According to the study published in in the journal Progress in Cardiovascular Diseases, eating plant-based foods like nuts, soy, pulses, beans, peas and a little amount of plant sterolsa may help in preventing risk for cardiovascular disease including blood pressure, triglycerides and inflammation. The plant-based dietary pattern is known as portfolio diet and it is based on a 2,000 calorie diet, as per the researchers. Other than reducing low-density lipoprotein cholesterol (LDL) by about 30 percent when combined with a low-saturated fat diet, it was found that, the diet reduced the overall risk for coronary heart disease, which includes angina and heart attack. John Sievenpiper, Associate Professor at the University of Toronto, Canada, said, "We have known the portfolio diet lowers LDL cholesterol, but we didn't have a clear picture of what else it could do." The researchers further said that dietary and lifestyle modifications can enable patients to manage high cholesterol and cardiovascular risk, and the current study provides further rationale for that approach. If the one follows the diet, people will find that incorporating just a few more plant-based foods offers noticeable benefits, the researchers noted.

 

fruits and vegetables

Plan-Based Diet: Consuming plant-based foods may help in preventing risk for cardiovascular disease.

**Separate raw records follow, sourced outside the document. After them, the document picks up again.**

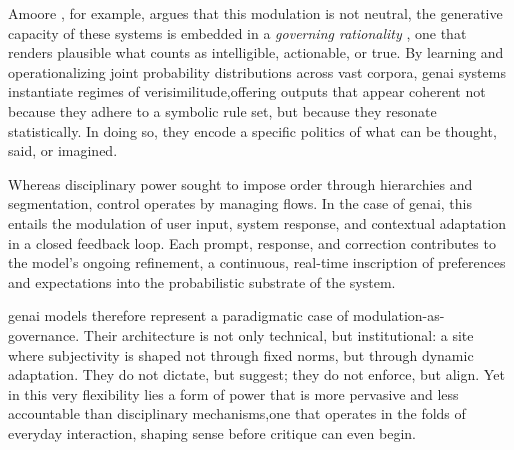 Amoore \parencite*{amoore2024}, for example, argues that this modulation is not neutral, the generative capacity of these systems is embedded in a \textit{governing rationality} \parencite{amoore2024}, one that renders plausible what counts as intelligible, actionable, or true. By learning and operationalizing joint probability distributions across vast corpora, \gls{genai} systems instantiate regimes of verisimilitude,offering outputs that appear coherent not because they adhere to a symbolic rule set, but because they resonate statistically. In doing so, they encode a specific politics of what can be thought, said, or imagined.

Whereas disciplinary power sought to impose order through hierarchies and segmentation, control operates by managing flows. In the case of \gls{genai}, this entails the modulation of user input, system response, and contextual adaptation in a closed feedback loop. Each prompt, response, and correction contributes to the model’s ongoing refinement, a continuous, real-time inscription of preferences and expectations into the probabilistic substrate of the system.

\Gls{genai} models therefore represent a paradigmatic case of modulation-as-governance. Their architecture is not only technical, but institutional: a site where subjectivity is shaped not through fixed norms, but through dynamic adaptation. They do not dictate, but suggest; they do not enforce, but align. Yet in this very flexibility lies a form of power that is more pervasive and less accountable than disciplinary mechanisms,one that operates in the folds of everyday interaction, shaping sense before critique can even begin.

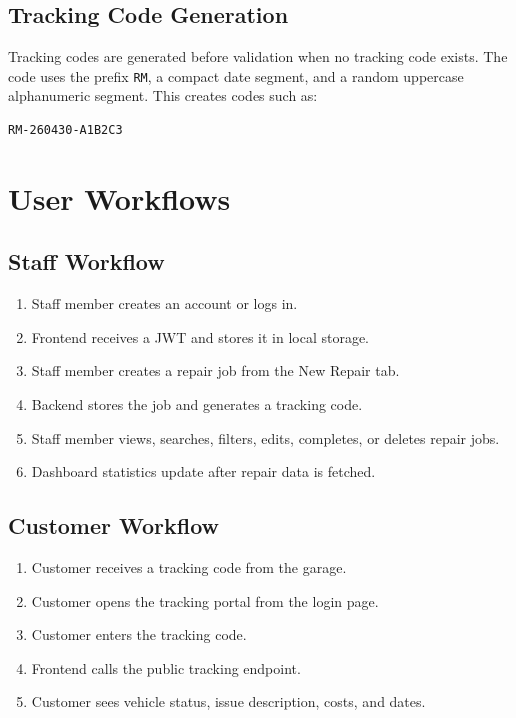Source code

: \documentclass[12pt,a4paper]{report}
\begin{document}
\section{Tracking Code Generation}

Tracking codes are generated before validation when no tracking code exists. The code uses the prefix \texttt{RM}, a compact date segment, and a random uppercase alphanumeric segment. This creates codes such as:

\begin{lstlisting}
RM-260430-A1B2C3
\end{lstlisting}

\chapter{User Workflows}

\section{Staff Workflow}

\begin{enumerate}
  \item Staff member creates an account or logs in.
  \item Frontend receives a JWT and stores it in local storage.
  \item Staff member creates a repair job from the New Repair tab.
  \item Backend stores the job and generates a tracking code.
  \item Staff member views, searches, filters, edits, completes, or deletes repair jobs.
  \item Dashboard statistics update after repair data is fetched.
\end{enumerate}

\section{Customer Workflow}

\begin{enumerate}
  \item Customer receives a tracking code from the garage.
  \item Customer opens the tracking portal from the login page.
  \item Customer enters the tracking code.
  \item Frontend calls the public tracking endpoint.
  \item Customer sees vehicle status, issue description, costs, and dates.
\end{enumerate}
\end{document}
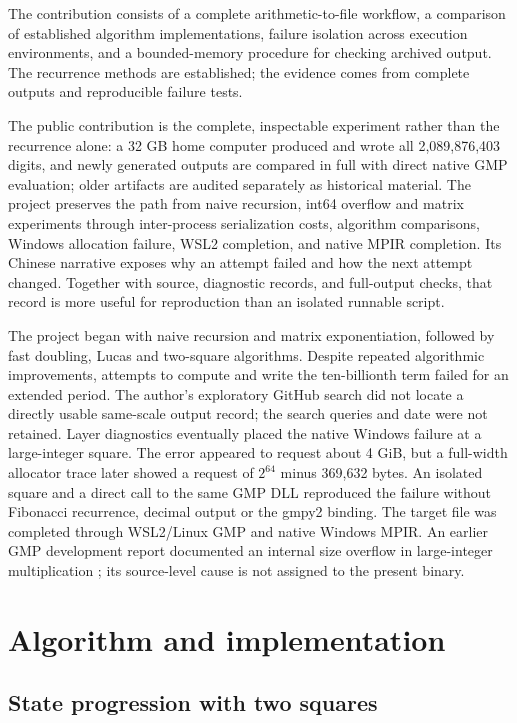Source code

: \documentclass[11pt,a4paper]{article}
\begin{document}
The contribution consists of a complete arithmetic-to-file workflow, a comparison of established algorithm implementations, failure isolation across execution environments, and a bounded-memory procedure for checking archived output. The recurrence methods are established; the evidence comes from complete outputs and reproducible failure tests.

The public contribution is the complete, inspectable experiment rather than the recurrence alone: a 32 GB home computer produced and wrote all 2,089,876,403 digits, and newly generated outputs are compared in full with direct native GMP evaluation; older artifacts are audited separately as historical material. The project preserves the path from naive recursion, int64 overflow and matrix experiments through inter-process serialization costs, algorithm comparisons, Windows allocation failure, WSL2 completion, and native MPIR completion. Its Chinese narrative exposes why an attempt failed and how the next attempt changed. Together with source, diagnostic records, and full-output checks, that record is more useful for reproduction than an isolated runnable script.

The project began with naive recursion and matrix exponentiation, followed by fast doubling, Lucas and two-square algorithms. Despite repeated algorithmic improvements, attempts to compute and write the ten-billionth term failed for an extended period. The author's exploratory GitHub search did not locate a directly usable same-scale output record; the search queries and date were not retained. Layer diagnostics eventually placed the native Windows failure at a large-integer square. The error appeared to request about 4 GiB, but a full-width allocator trace later showed a request of $2^{64}$ minus 369,632 bytes. An isolated square and a direct call to the same GMP DLL reproduced the failure without Fibonacci recurrence, decimal output or the gmpy2 binding. The target file was completed through WSL2/Linux GMP and native Windows MPIR. An earlier GMP development report documented an internal size overflow in large-integer multiplication \cite{gmp_size_overflow}; its source-level cause is not assigned to the present binary.

\section{Algorithm and implementation}

\subsection{State progression with two squares}
\end{document}
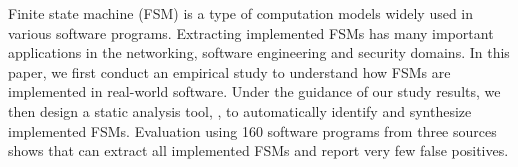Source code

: Finite state machine (FSM) is a type of computation models widely
used in various software programs.
Extracting implemented FSMs has many important applications in the
networking, software engineering and security domains.
In this paper, we first conduct an empirical study to understand 
how FSMs are implemented in real-world software.
Under the guidance of our study results, we then design a static analysis tool, 
\Tool{}, to automatically identify and synthesize implemented FSMs.
Evaluation using 160 software programs from three sources shows that
\Tool{} can extract all implemented FSMs 
and report very few false positives.



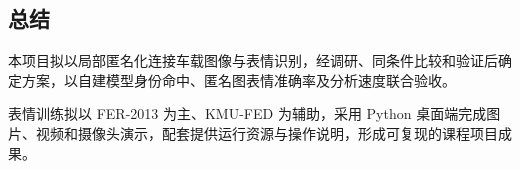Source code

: \begin{samepage}
\section{总结}
\label{sec:conclusion}
本项目拟以局部匿名化连接车载图像与表情识别，经调研、同条件比较和验证后确定方案，以自建模型身份命中、匿名图表情准确率及分析速度联合验收。

表情训练拟以 FER-2013 为主、KMU-FED 为辅助，采用 Python 桌面端完成图片、视频和摄像头演示，配套提供运行资源与操作说明，形成可复现的课程项目成果。

\end{samepage}
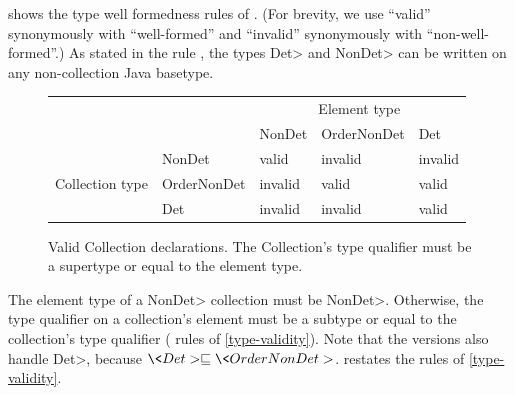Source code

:  shows the type well formedness
rules of \ourTypeSystem. 
(For brevity, we use ``valid'' synonymously with ``well-formed'' and
``invalid'' synonymously with ``non-well-formed''.)
As stated in the rule , the types \<Det> and \<NonDet>
can be written on any non-collection Java basetype. 

\begin{figure}
    \centering
    \begin{tabular}{|l|l|l|l|l|}
        \cline{3-5}
        \multicolumn{2}{c|}{~}  &  \multicolumn{3}{c|}{Element type} \\ \cline{3-5}
        \multicolumn{2}{c|}{~}  & NonDet     & OrderNonDet & Det \\ \hline
                        & NonDet      &  valid     &  invalid    & invalid  \\ \cline{2-5}
        Collection type & OrderNonDet &  invalid   &  valid      & valid    \\ \cline{2-5}
                        & Det         &  invalid   &  invalid    & valid    \\ \hline
    \end{tabular}
    \caption{Valid Collection declarations.  The Collection's type qualifier
        must be a supertype or equal to the element type.}
    \label{fig:determinism-collections}
\end{figure}

The element type of a \<NonDet> collection must be \<NonDet>.
Otherwise, the type qualifier on a collection's element must be a subtype or equal to
the collection's type qualifier ( rules of
\cref{type-validity}). Note that the  versions also handle \<Det>,
because $\<Det> \sqsubseteq \<OrderNonDet>$.
 restates the  rules
of
\cref{type-validity}.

Plant-Based (Vegetarian) Foods For Healthy Heart:

 

Broccoli

Broccoli is packed with several heart-friendly minerals like potassium and magnesium. Broccoli's high fibre and omega-3 fatty acids help keep the LDL or bad cholesterol at bay. The potassium in broccoli acts as vasodilator and checks your blood pressure levels.

Ginger

Experts have also linked ginger to lower levels of Low Density Lipoproteins or "bad" cholesterol, which are known to increase risk of heart disease. Add this in your daily diet and watch out for effective results. One of the best ways to add ginger to your diet is to begin your morning with tasty ginger tea. Research says that sipping ginger tea is quite beneficial and may cure many health problems. And, when it comes to blood thinning, ginger is known to reduce inflammation and further relaxes the muscles. Who knew that a single cup of ginger tea can do wonders for your health.

Carrots

The high fibre quotient of carrots boosts heart health removing excess LDL cholesterol from the walls of arteries and blood vessels. According to the book 'Healing Foods' by DK Publishing carrots, "contains a form of calcium easily assimilated by the body that may help lower "unhealthy " (LDL) cholesterol levels." The health benefits of carrots are due to their richness in vitamin A, vitamin C, vitamin K, vitamin B8 and pantothenic acid. Consumption of carrots helps reduce cholesterol and prevents heart attacks.

Beetroot

Various studies around the world have shown that the high content of nitrates in beetroot produces a gas called nitric oxide. This gas helps to relax and dilate your blood vessels which improves blood flow and lowers blood pressure. Beets are a powerhouse of nutrition. High in vitamins, minerals, and organic compounds like vitamin C, magnesium, iron, copper and phosphorus, they help in the treatment of heart diseases.

Amla

Amla reduces the risk of heart diseases by regulating the build-up of bad cholesterol. Amino acids and antioxidants aid in the overall functioning of heart.

Cayenne Peppers

Cayenne peppers are power-packed with properties that help in thinning our blood. And, the credit goes to salicylates, which are found in high amount in cayenne peppers. Adding cayenne peppers to our daily diet, in the form of capsules or in the food, could lower your blood pressure and increase circulation.